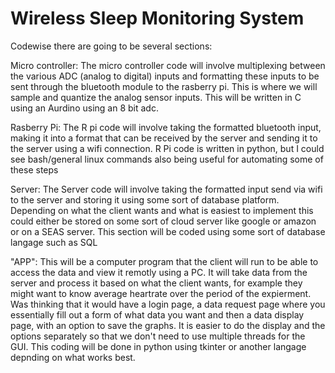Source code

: # Wireless Sleep Monitoring System



Codewise there are going to be several sections:


Micro controller:
The micro controller code will involve multiplexing between the various ADC (analog to digital) inputs and formatting these inputs to be
sent through the bluetooth module to the rasberry pi. This is where we will sample and quantize the analog sensor inputs.
This will be written in C using an Aurdino using an 8 bit adc. 


Rasberry Pi:
The R pi code will involve taking the formatted bluetooth input, making it into a format that can be received by the server and sending it to the 
server using a wifi connection. R Pi code is written in python, but I could see bash/general linux commands also being useful for automating some of these steps

Server:
The Server code will involve taking the formatted input send via wifi to the server and storing it using some sort of database platform. Depending on what the client
wants and what is easiest to implement this could either be stored on some sort of cloud server like google or amazon or on a SEAS server. This section will
be coded using some sort of database langage such as SQL


"APP":
This will be a computer program that the client will run to be able to access the data and view it remotly using a PC. It will take data from the
server and process it based on what the client wants, for example they might want to know average heartrate over the period of the expierment. Was thinking
that it would have a login page, a data request page where you essentially fill out a form of what data you want and then a data display page, with an option 
to save the graphs. It is easier to do the display and the options separately so that we don't need to use multiple threads for the GUI. This coding will be done 
in python using tkinter or another langage depnding on what works best.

_Problem requirements_
Write the listing out exactly, apart from its pictures.

_Worked solution_
Source code

: # Wireless Sleep Monitoring System



Codewise there are going to be several sections:


Micro controller:
The micro controller code will involve multiplexing between the various ADC (analog to digital) inputs and formatting these inputs to be
sent through the bluetooth module to the rasberry pi. This is where we will sample and quantize the analog sensor inputs.
This will be written in C using an Aurdino using an 8 bit adc. 


Rasberry Pi:
The R pi code will involve taking the formatted bluetooth input, making it into a format that can be received by the server and sending it to the 
server using a wifi connection. R Pi code is written in python, but I could see bash/general linux commands also being useful for automating some of these steps

Server:
The Server code will involve taking the formatted input send via wifi to the server and storing it using some sort of database platform. Depending on what the client
wants and what is easiest to implement this could either be stored on some sort of cloud server like google or amazon or on a SEAS server. This section will
be coded using some sort of database langage such as SQL


"APP":
This will be a computer program that the client will run to be able to access the data and view it remotly using a PC. It will take data from the
server and process it based on what the client wants, for example they might want to know average heartrate over the period of the expierment. Was thinking
that it would have a login page, a data request page where you essentially fill out a form of what data you want and then a data display page, with an option 
to save the graphs. It is easier to do the display and the options separately so that we don't need to use multiple threads for the GUI. This coding will be done 
in python using tkinter or another langage depnding on what works best.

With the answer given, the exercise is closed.